Saved entries:
↓↓↓
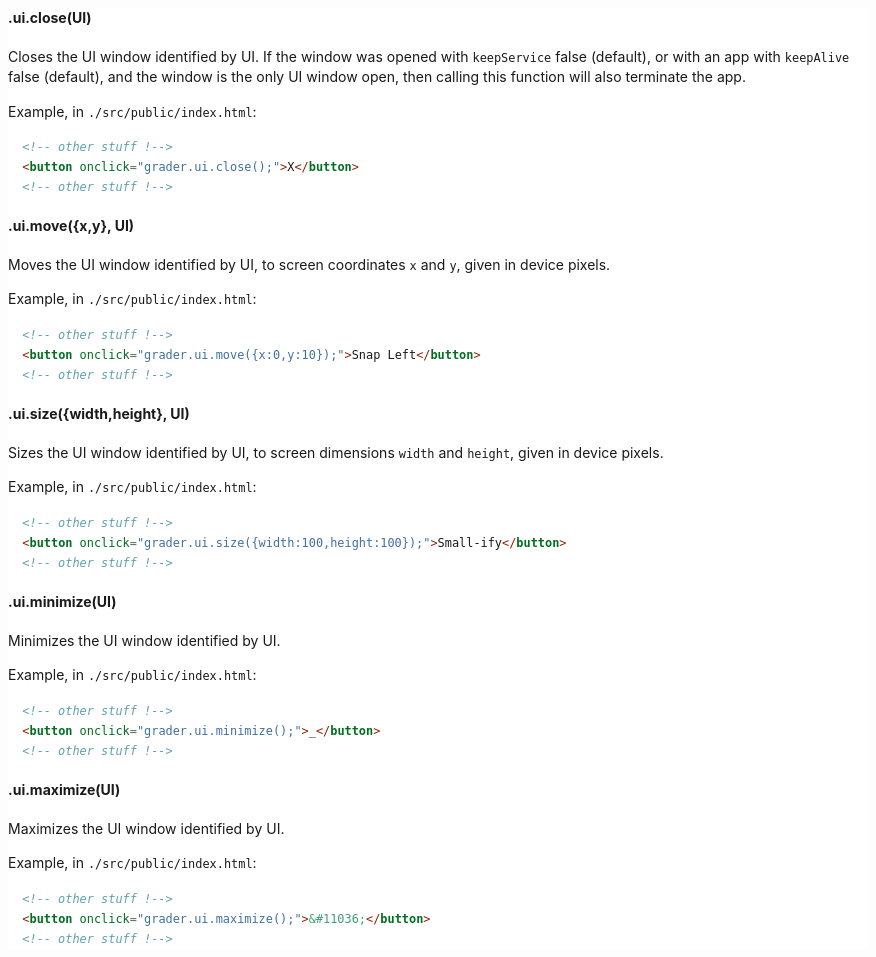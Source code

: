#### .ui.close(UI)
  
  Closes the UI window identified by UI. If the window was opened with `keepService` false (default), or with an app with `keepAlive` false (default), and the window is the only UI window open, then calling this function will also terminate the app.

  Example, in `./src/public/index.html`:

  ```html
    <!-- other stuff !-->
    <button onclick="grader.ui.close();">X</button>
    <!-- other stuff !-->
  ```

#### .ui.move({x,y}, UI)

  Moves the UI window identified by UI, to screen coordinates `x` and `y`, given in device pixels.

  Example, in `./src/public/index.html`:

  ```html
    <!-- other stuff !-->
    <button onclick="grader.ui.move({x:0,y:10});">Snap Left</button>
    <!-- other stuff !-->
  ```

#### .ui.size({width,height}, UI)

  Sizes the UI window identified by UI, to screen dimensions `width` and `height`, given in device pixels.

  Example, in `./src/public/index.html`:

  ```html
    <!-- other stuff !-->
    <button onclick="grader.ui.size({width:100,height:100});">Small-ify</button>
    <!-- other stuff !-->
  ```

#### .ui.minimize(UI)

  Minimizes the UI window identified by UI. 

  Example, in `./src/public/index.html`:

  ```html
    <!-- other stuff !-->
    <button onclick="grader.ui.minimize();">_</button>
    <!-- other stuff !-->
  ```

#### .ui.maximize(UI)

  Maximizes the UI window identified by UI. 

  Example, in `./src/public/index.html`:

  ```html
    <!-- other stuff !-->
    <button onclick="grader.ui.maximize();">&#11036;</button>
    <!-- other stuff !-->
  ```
↑↑↑
▶ [YOUR ASSIGNMENT] In the records above, find the lines containing "pixels" and copy them.

▶ [TASK ANSWER]
  Moves the UI window identified by UI, to screen coordinates `x` and `y`, given in device pixels.
  Sizes the UI window identified by UI, to screen dimensions `width` and `height`, given in device pixels.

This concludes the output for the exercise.